Given data:
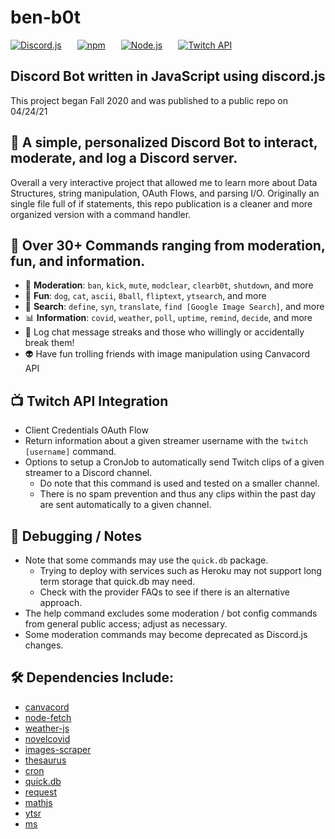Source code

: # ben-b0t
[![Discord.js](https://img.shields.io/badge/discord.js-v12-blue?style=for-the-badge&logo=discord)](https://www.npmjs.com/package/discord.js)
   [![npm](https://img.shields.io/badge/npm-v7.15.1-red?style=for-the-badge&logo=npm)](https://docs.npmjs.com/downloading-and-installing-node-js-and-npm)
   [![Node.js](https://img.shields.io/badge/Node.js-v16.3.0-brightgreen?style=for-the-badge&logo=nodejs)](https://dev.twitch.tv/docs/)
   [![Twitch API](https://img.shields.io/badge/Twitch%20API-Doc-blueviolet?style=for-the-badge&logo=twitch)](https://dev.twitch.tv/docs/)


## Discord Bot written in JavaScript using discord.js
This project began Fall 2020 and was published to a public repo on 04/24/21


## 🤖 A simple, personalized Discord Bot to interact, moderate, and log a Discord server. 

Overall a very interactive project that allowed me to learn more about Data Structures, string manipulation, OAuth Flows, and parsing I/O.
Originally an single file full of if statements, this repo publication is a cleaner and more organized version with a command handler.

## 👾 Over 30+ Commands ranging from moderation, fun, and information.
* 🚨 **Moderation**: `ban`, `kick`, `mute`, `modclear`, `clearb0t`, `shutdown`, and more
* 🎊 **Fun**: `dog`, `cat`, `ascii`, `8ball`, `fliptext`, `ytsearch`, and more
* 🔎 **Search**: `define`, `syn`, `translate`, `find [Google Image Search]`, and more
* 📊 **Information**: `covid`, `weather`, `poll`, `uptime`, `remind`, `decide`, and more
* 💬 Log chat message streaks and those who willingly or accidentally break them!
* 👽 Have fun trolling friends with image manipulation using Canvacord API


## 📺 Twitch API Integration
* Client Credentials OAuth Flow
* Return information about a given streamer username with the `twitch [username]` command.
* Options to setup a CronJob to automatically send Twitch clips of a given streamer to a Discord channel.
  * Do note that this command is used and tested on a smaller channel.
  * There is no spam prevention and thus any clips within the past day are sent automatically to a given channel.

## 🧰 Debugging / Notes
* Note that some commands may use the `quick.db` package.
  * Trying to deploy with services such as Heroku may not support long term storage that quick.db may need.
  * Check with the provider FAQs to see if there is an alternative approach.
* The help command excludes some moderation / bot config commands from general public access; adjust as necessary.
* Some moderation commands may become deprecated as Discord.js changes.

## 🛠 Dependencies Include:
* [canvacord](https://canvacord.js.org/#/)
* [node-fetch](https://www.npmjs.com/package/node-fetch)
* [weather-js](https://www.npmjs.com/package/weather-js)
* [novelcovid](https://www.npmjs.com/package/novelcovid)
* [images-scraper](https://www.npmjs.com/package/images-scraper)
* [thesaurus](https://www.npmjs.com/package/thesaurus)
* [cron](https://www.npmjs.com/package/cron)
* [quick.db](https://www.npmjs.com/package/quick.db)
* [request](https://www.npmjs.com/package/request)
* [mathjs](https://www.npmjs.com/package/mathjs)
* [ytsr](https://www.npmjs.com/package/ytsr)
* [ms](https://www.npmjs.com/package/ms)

Work task: Copy out the lines above that hold the string "project".

Finished task:
This project began Fall 2020 and was published to a public repo on 04/24/21
Overall a very interactive project that allowed me to learn more about Data Structures, string manipulation, OAuth Flows, and parsing I/O.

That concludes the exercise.